北岸にて 〜 シドニーの北郊・ノースショアから想う日本のこと、世界のこと。

〜シドニーの北郊・ノースショアから想う日本のこと、世界のこと。

English Breakfast Tea

2020-10-10 11:41:53 | 日々のこと
右手に缶コーラ、左手には白いサンダル~♪で始まるのは、1982年の「渚のバルコニー」という曲で、松田聖子さんの中でも好きな曲の一つです。

子供の頃はコーラとかスプライトなどが大好きでした。家には置いてありませんでしたが、隣町に住む祖父母が当時小さなビジネスホテルを経営していまして、調理場には大きな冷蔵庫が置いてあり、そこにいつもそういった売り物のジュース類が入っていた訳です。そして家のルールで、おじいちゃんおばあちゃんの家に行った時は、コーラを飲んでいいということになっていました。祖父母も孫がコーラを夢中になって飲むのを、目を細めて見てくれていたように記憶しています。当時はガラスの瓶に入っていて、栓抜きで蓋を開けると炭酸の蒸気が煙のように瓶の口から立ち昇ります。もう魔法の水のような魅力がありました、懐かしいですね。

大学生の頃になるとこういう炭酸飲料がペットボトルで売られるようになりましたが、その時期と前後してソフトドリンクがあまり美味しく感じなくなったように思います。大人になると味覚が少し変化するのでしょう。そして30代も半ばにもなると、糖分を控えたいというのもあってソフトドリンクはまったく飲まなくなりました。ある日同僚3人でランチに出かけた時に、自分の注文だけが漏れていて、ウェイターが「すみまんでした、これサービスです」といって料理と一緒に缶のスプライトを持ってきてくれたことがありました。それで数年ぶりにそのスプライトを飲んでみて、昔はなぜこれを美味いと感じていたのかなーと不思議にさえ思ったことを覚えています。

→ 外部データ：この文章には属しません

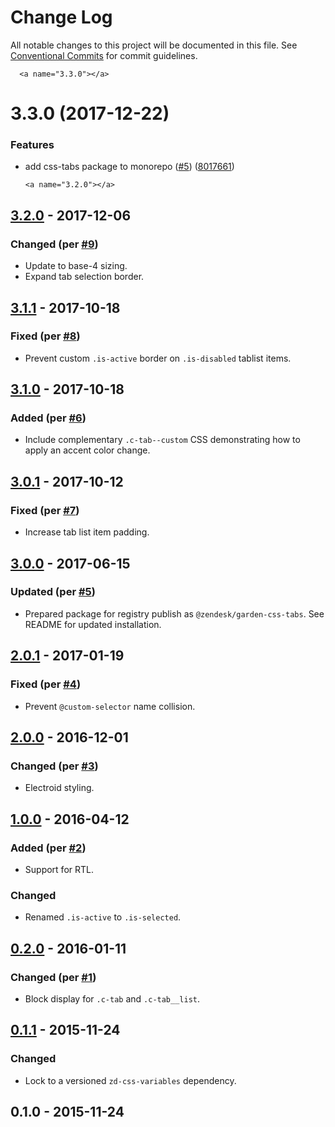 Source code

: # Change Log

All notable changes to this project will be documented in this file.
See [Conventional Commits](https://conventionalcommits.org) for commit guidelines.

      <a name="3.3.0"></a>
# 3.3.0 (2017-12-22)


### Features

* add css-tabs package to monorepo ([#5](https://github.com/zendeskgarden/css-components/issues/5)) ([8017661](https://github.com/zendeskgarden/css-components/commit/8017661))




      <a name="3.2.0"></a>
## [3.2.0] - 2017-12-06
### Changed (per [#9](https://github.com/zendeskgarden/css-tabs/pull/9))
- Update to base-4 sizing.
- Expand tab selection border.

## [3.1.1] - 2017-10-18
### Fixed (per [#8](https://github.com/zendeskgarden/css-tabs/pull/8))
- Prevent custom `.is-active` border on `.is-disabled` tablist items.

## [3.1.0] - 2017-10-18
### Added (per [#6](https://github.com/zendeskgarden/css-tabs/pull/6))
- Include complementary `.c-tab--custom` CSS demonstrating how to apply
an accent color change.

## [3.0.1] - 2017-10-12
### Fixed (per [#7](https://github.com/zendeskgarden/css-tabs/pull/7))
- Increase tab list item padding.

## [3.0.0] - 2017-06-15
### Updated (per [#5](https://github.com/zendeskgarden/css-tabs/pull/5))
- Prepared package for registry publish as `@zendesk/garden-css-tabs`.
See README for updated installation.

## [2.0.1] - 2017-01-19
### Fixed (per [#4](https://github.com/zendeskgarden/css-tabs/pull/4))
- Prevent `@custom-selector` name collision.

## [2.0.0] - 2016-12-01
### Changed (per [#3](https://github.com/zendeskgarden/css-tabs/pull/3))
- Electroid styling.

## [1.0.0] - 2016-04-12
### Added (per [#2](https://github.com/zendeskgarden/css-tabs/pull/2))
- Support for RTL.

### Changed
- Renamed `.is-active` to `.is-selected`.

## [0.2.0] - 2016-01-11
### Changed (per [#1](https://github.com/zendeskgarden/css-tabs/pull/1))
- Block display for `.c-tab` and `.c-tab__list`.

## [0.1.1] - 2015-11-24
### Changed
- Lock to a versioned `zd-css-variables` dependency.

## 0.1.0 - 2015-11-24

[3.2.0]: https://github.com/zendeskgarden/css-tabs/compare/v3.1.1...v3.2.0
[3.1.1]: https://github.com/zendeskgarden/css-tabs/compare/v3.1.0...v3.1.1
[3.1.0]: https://github.com/zendeskgarden/css-tabs/compare/v3.0.1...v3.1.0
[3.0.1]: https://github.com/zendeskgarden/css-tabs/compare/v3.0.0...v3.0.1
[3.0.0]: https://github.com/zendeskgarden/css-tabs/compare/2.0.1...v3.0.0
[2.0.1]: https://github.com/zendeskgarden/css-tabs/compare/2.0.0...2.0.1
[2.0.0]: https://github.com/zendeskgarden/css-tabs/compare/1.0.0...2.0.0
[1.0.0]: https://github.com/zendeskgarden/css-tabs/compare/0.2.0...1.0.0
[0.2.0]: https://github.com/zendeskgarden/css-tabs/compare/0.1.1...0.2.0
[0.1.1]: https://github.com/zendeskgarden/css-tabs/compare/0.1.0...0.1.1
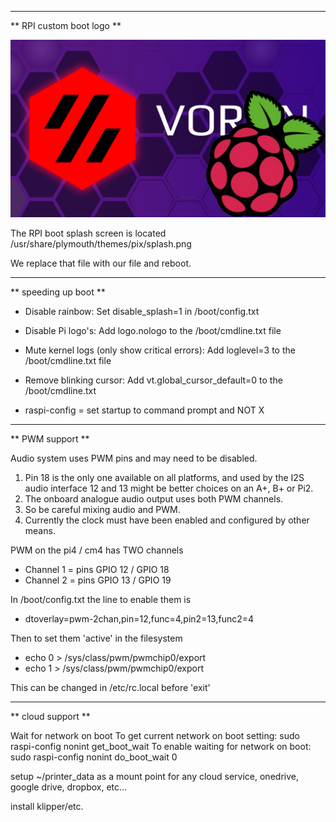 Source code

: 
 --------------------
** RPI custom boot logo **

![RPI Boot logo](raspberry_voron_splash_purple.png)  

The RPI boot splash screen is located /usr/share/plymouth/themes/pix/splash.png

We replace that file with our file and reboot.
 

 
 --------------------
** speeding up boot **

  * Disable rainbow: Set disable_splash=1 in /boot/config.txt

  * Disable Pi logo's: Add logo.nologo to the /boot/cmdline.txt file

  * Mute kernel logs (only show critical errors): Add loglevel=3 to the /boot/cmdline.txt file

  * Remove blinking cursor: Add vt.global_cursor_default=0 to the /boot/cmdline.txt

  * raspi-config = set startup to command prompt and NOT X

 
 
  --------------------
** PWM support **

Audio system uses PWM pins and may need to be disabled.
1) Pin 18 is the only one available on all platforms, and
    used by the I2S audio interface
    12 and 13 might be better choices on an A+, B+ or Pi2.
2) The onboard analogue audio output uses both PWM channels.
3) So be careful mixing audio and PWM.
4) Currently the clock must have been enabled and configured
             by other means.

PWM on the pi4 / cm4 has TWO channels
  * Channel 1 = pins GPIO 12 / GPIO 18
  * Channel 2 = pins GPIO 13 / GPIO 19

In /boot/config.txt the line to enable them is
  * dtoverlay=pwm-2chan,pin=12,func=4,pin2=13,func2=4

Then to set them 'active' in the filesystem 

  * echo 0 > /sys/class/pwm/pwmchip0/export
  * echo 1 > /sys/class/pwm/pwmchip0/export

This can be changed in /etc/rc.local before 'exit'


  --------------------
** cloud support **


Wait for network on boot
To get current network on boot setting: sudo raspi-config nonint get_boot_wait
To enable waiting for network on boot: sudo raspi-config nonint do_boot_wait 0


setup ~/printer_data as a mount point for any cloud service, onedrive, google drive, dropbox, etc...

install klipper/etc.



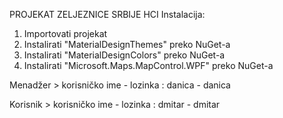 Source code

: PROJEKAT ZELJEZNICE SRBIJE HCI
Instalacija:
  1. Importovati projekat
  2. Instalirati "MaterialDesignThemes" preko NuGet-a
  3. Instalirati "MaterialDesignColors" preko NuGet-a
  4. Instalirati "Microsoft.Maps.MapControl.WPF" preko NuGet-a

Menadžer > korisničko ime - lozinka : danica - danica

Korisnik > korisničko ime - lozinka : dmitar - dmitar

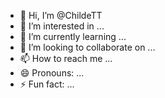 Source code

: - 👋 Hi, I’m @ChildeTT
- 👀 I’m interested in ...
- 🌱 I’m currently learning ...
- 💞️ I’m looking to collaborate on ...
- 📫 How to reach me ...
- 😄 Pronouns: ...
- ⚡ Fun fact: ...

<!---
ChildeTT/ChildeTT is a ✨ special ✨ repository because its `README.md` (this file) appears on your GitHub profile.
You can click the Preview link to take a look at your changes.
--->
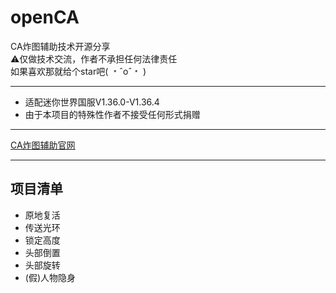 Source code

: # openCA
CA炸图辅助技术开源分享</br>
⚠️仅做技术交流，作者不承担任何法律责任</br>
如果喜欢那就给个star吧( ﹡ˆoˆ﹡ )
***
* 适配迷你世界国服V1.36.0-V1.36.4
* 由于本项目的特殊性作者不接受任何形式捐赠
***
[CA炸图辅助官网](http://caredstar.net) 
***
## 项目清单
* 原地复活
* 传送光环
* 锁定高度
* 头部倒置
* 头部旋转
* (假)人物隐身
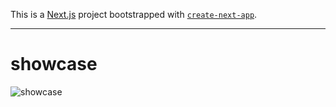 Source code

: This is a [Next.js](https://nextjs.org) project bootstrapped with [`create-next-app`](https://nextjs.org/docs/app/api-reference/cli/create-next-app).

---

# showcase

![showcase](https://s2.ezgif.com/tmp/ezgif-2-84dd0cceae.gif)
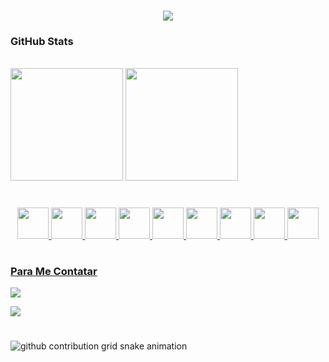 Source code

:  <h1 align="center">
<img src="https://readme-typing-svg.herokuapp.com/?font=Righteous&size=35&center=true&vCenter=true&width=500&height=70&duration=4000&lines=Oi!+👋;+me+chamo+Ciara;Seja+bem-vindo!" />
</h1>

<div>
  <h3> GitHub Stats </h3>
  <br>
  <img height="180em" src="https://github-readme-stats-git-masterrstaa-rickstaa.vercel.app/api?username=CiCi0100&hide_title=true&show_icons=true&include_all_commits=false&count_private=true&theme=dracula">

  <a href="https://github.com/CiCi0100/github-readme-stats">
    <img height="180em" src="https://github-readme-stats-git-masterrstaa-rickstaa.vercel.app/api/top-langs/?username=CiCi0100&line_height=10&card_width=290&layout=compact&hide_title=false&count_private=true&langs_count=4&show_icons=true&theme=dracula">
</div>

#

<div align="center">
<img alt"CiCi0100-JS" height="50" width="50"
  src="https://cdn.jsdelivr.net/gh/devicons/devicon@latest/icons/javascript/javascript-original.svg" />
<img alt"CiCi0100-TS" height="50" width="50" src="https://cdn.jsdelivr.net/gh/devicons/devicon@latest/icons/typescript/typescript-original.svg" />
<img alt"CiCi0100-HTML" height="50" width="50"  
src="https://cdn.jsdelivr.net/gh/devicons/devicon@latest/icons/html5/html5-original.svg" />
<img alt"CiCi0100-CSS" height="50" width="50"
src="https://cdn.jsdelivr.net/gh/devicons/devicon@latest/icons/css3/css3-original.svg" />
<img alt"CiCi0100-Figma" height="50" width="50"
src="https://cdn.jsdelivr.net/gh/devicons/devicon@latest/icons/figma/figma-original.svg" />
<img alt"CiCi0100-VScode" height="50" width="50" src="https://cdn.jsdelivr.net/gh/devicons/devicon@latest/icons/vscode/vscode-original.svg" />  
<img alt"CiCi0100-Nodejs" height="50" width="50" src="https://cdn.jsdelivr.net/gh/devicons/devicon@latest/icons/nodejs/nodejs-original.svg" />
<img alt"CiCi0100-Nodejs" height="50" width="50" src="https://cdn.jsdelivr.net/gh/devicons/devicon@latest/icons/nextjs/nextjs-original.svg" /> 
<img alt"CiCi0100-express" height="50" width="50" src="https://cdn.jsdelivr.net/gh/devicons/devicon@latest/icons/express/express-original.svg" />

</div>

#

<h3> Para Me Contatar </h3>
<div>
<a href="mailto:ciarade0206@gmail.com?subject=Olá Ciara!" target="_blank"><img src="https://img.shields.io/badge/Gmail-D14836?style=for-the-badge&logo=gmail&logoColor=white" target="_blank"></a>

<a href="https://www.linkedin.com/in/ciaradepaulanascimento0206/" target="_blanc"><img src="https://img.shields.io/badge/LinkedIn-0077B5?style=for-the-badge&logo=linkedin&logoColor=white" target="_blank"></a> 
  </div>

#

<picture align="center">
  <source media="(prefers-color-scheme: dark)" srcset="https://raw.githubusercontent.com/mari4souza/mari4souza/output/github-contribution-grid-snake-dark.svg">
  <source media="(prefers-color-scheme: light)" srcset="https://raw.githubusercontent.com/mari4souza/mari4souza/output/github-contribution-grid-snake-dark.svg">
  <img align="center" alt="github contribution grid snake animation" src="https://raw.githubusercontent.com/CiCi0100/CiCi0100/output/github-contribution-grid-snake.svg">
</picture>
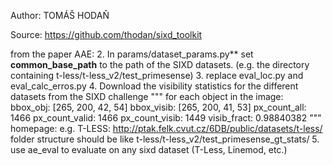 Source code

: Author: TOMÁŠ HODAŇ

Source: https://github.com/thodan/sixd_toolkit


from the paper AAE:
2. In params/dataset_params.py** set **common_base_path** to the path of the SIXD datasets. (e.g. the directory containing t-less/t-less_v2/test_primesense)
3. replace eval_loc.py and eval_calc_erros.py
4. Download the visibility statistics for the different datasets from the SIXD challenge
"""
for each object in the image:
    bbox_obj: [265, 200, 42, 54]
    bbox_visib: [265, 200, 41, 53]
    px_count_all: 1466
    px_count_valid: 1466
    px_count_visib: 1449
    visib_fract: 0.98840382
"""
   homepage:
   e.g. T-LESS: http://ptak.felk.cvut.cz/6DB/public/datasets/t-less/
   folder structure should be like t-less/t-less_v2/test_primesense_gt_stats/
5. use ae_eval to evaluate on any sixd dataset (T-Less, Linemod, etc.)
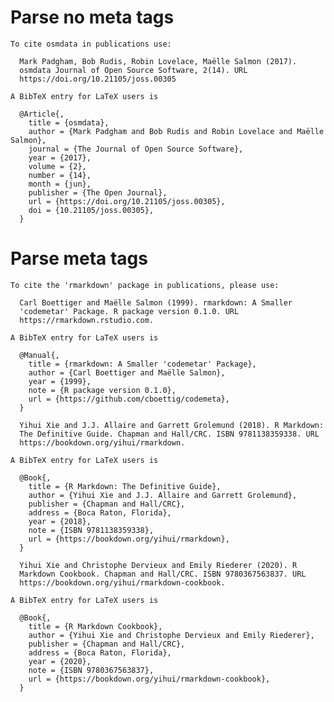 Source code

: # Parse no meta tags

    
    To cite osmdata in publications use:
    
      Mark Padgham, Bob Rudis, Robin Lovelace, Maëlle Salmon (2017).
      osmdata Journal of Open Source Software, 2(14). URL
      https://doi.org/10.21105/joss.00305
    
    A BibTeX entry for LaTeX users is
    
      @Article{,
        title = {osmdata},
        author = {Mark Padgham and Bob Rudis and Robin Lovelace and Maëlle Salmon},
        journal = {The Journal of Open Source Software},
        year = {2017},
        volume = {2},
        number = {14},
        month = {jun},
        publisher = {The Open Journal},
        url = {https://doi.org/10.21105/joss.00305},
        doi = {10.21105/joss.00305},
      }
    

# Parse meta tags

    
    To cite the 'rmarkdown' package in publications, please use:
    
      Carl Boettiger and Maëlle Salmon (1999). rmarkdown: A Smaller
      'codemetar' Package. R package version 0.1.0. URL
      https://rmarkdown.rstudio.com.
    
    A BibTeX entry for LaTeX users is
    
      @Manual{,
        title = {rmarkdown: A Smaller 'codemetar' Package},
        author = {Carl Boettiger and Maëlle Salmon},
        year = {1999},
        note = {R package version 0.1.0},
        url = {https://github.com/cboettig/codemeta},
      }
    
      Yihui Xie and J.J. Allaire and Garrett Grolemund (2018). R Markdown:
      The Definitive Guide. Chapman and Hall/CRC. ISBN 9781138359338. URL
      https://bookdown.org/yihui/rmarkdown.
    
    A BibTeX entry for LaTeX users is
    
      @Book{,
        title = {R Markdown: The Definitive Guide},
        author = {Yihui Xie and J.J. Allaire and Garrett Grolemund},
        publisher = {Chapman and Hall/CRC},
        address = {Boca Raton, Florida},
        year = {2018},
        note = {ISBN 9781138359338},
        url = {https://bookdown.org/yihui/rmarkdown},
      }
    
      Yihui Xie and Christophe Dervieux and Emily Riederer (2020). R
      Markdown Cookbook. Chapman and Hall/CRC. ISBN 9780367563837. URL
      https://bookdown.org/yihui/rmarkdown-cookbook.
    
    A BibTeX entry for LaTeX users is
    
      @Book{,
        title = {R Markdown Cookbook},
        author = {Yihui Xie and Christophe Dervieux and Emily Riederer},
        publisher = {Chapman and Hall/CRC},
        address = {Boca Raton, Florida},
        year = {2020},
        note = {ISBN 9780367563837},
        url = {https://bookdown.org/yihui/rmarkdown-cookbook},
      }
    

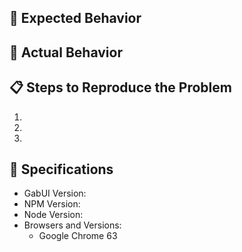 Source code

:## 🤔 Expected Behavior


## 🤦‍ Actual Behavior


## 📋 Steps to Reproduce the Problem

  1.
  1.
  1.

## 📜 Specifications

  - GabUI Version:
  - NPM Version:
  - Node Version:
  - Browsers and Versions:
    - Google Chrome 63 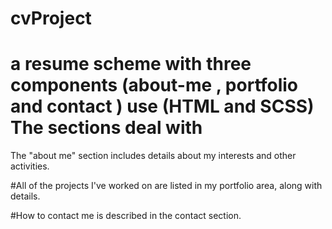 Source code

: # cvProject

# a resume scheme with three components (about-me , portfolio and contact ) use (HTML and SCSS) The sections deal with
The "about me" section includes details about my interests and other activities.

#All of the projects I've worked on are listed in my portfolio area, along with details.

#How to contact me is described in the contact section.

抗がん剤を使い始めてからも、このような味覚の変化がありましたが、一番困ったのはコーヒーが飲めなくなったことです。コーヒーをおいしく感じないのですね。そして飲んだ後で胃がむかむかしてしまいます。美味しさを味わえないのも困りますが、自分の場合カフェで仕事をしたり本を読んだりして過ごすことが多いので、カフェで何をオーダーしたらいいか途方に暮れました。いろいろ試したのですが、ストレートに入れた紅茶や抹茶ラテなどは飲めることが分かりました。こちらでは紅茶はEnglish Breakfast Teaと呼ばれ、ティーポットに入って出てきます。コーヒーより値段は若干高めですが、カップに2-3杯は飲めるので、長居するには都合が良いというのはあります。クールジャパンの影響か、カフェによっては和風の急須に入れてサーブしてくれるところもあります。しかし世の中には、なってみないと分からないことが沢山ありますね。




オーストラリア料理

2020-10-03 11:03:04 | 日々のこと
抗がん剤を使用していると、食欲が落ちるという話は以前しました。

自分も10キロほど体重が落ちてしまい、体重をどう増やすか工夫していますが、こういう時は日本食が恋しくなります。こちらに来た当初は若かったこともあるのでしょう、フィッシュ・アンド・チップスだとかローストビーフだとかを喜んで食べてたんですね。今考えるとオーストラリアの白い砂浜で青空の下、伝統的なオーストラリア料理を食べている、というような雰囲気も手伝っていたのでしょう。ただ15年近くもやっているとさすがに単純な味に飽きてきたということなのでしょうね。今何が食べたいかと言われたら、タコの酢の物だとかさんまの塩焼き、手作りの豆腐で作った冷奴などですね。こちらでは甘いものはいくらでもありますが、しょっぱい味付けというのはまずありません。最近はシドニーでも、日本食レストランで寿司やラーメン(一風堂)、弁当(bento boxと呼ばれています)はかなりレベルの高いものを食べれるようになりましたので、その辺りがまだ救いです。

もともとオーストラリア料理というのは、イギリス系の移民が持ち込んだ料理が基本です。そしてこのイギリス料理というのは他国からはあまり評判が良くないのは有名です。一説によればイギリスが世界の多くの国を植民地にできたのは、他国のほうが天候が良く、食事もおいしかったので、喜んで海外にでていけたからだという人もいるくらいです。最近、海外ドラマでアガサ・クリスティーの名探偵ポワロ(デイビッド・スーシェ主演)のシリーズを観ているのですが、ベルギー人のポワロもドラマ中で「イギリス料理はまずい」と言ってイギリス人の友人のヘイスティングスを困らせていました。実際、シドニーのフードコートに行くとマクドナルドやサブウェイ以外では、日本食やタイ料理、マレーシアンなどほとんどアジア系が占めていますね。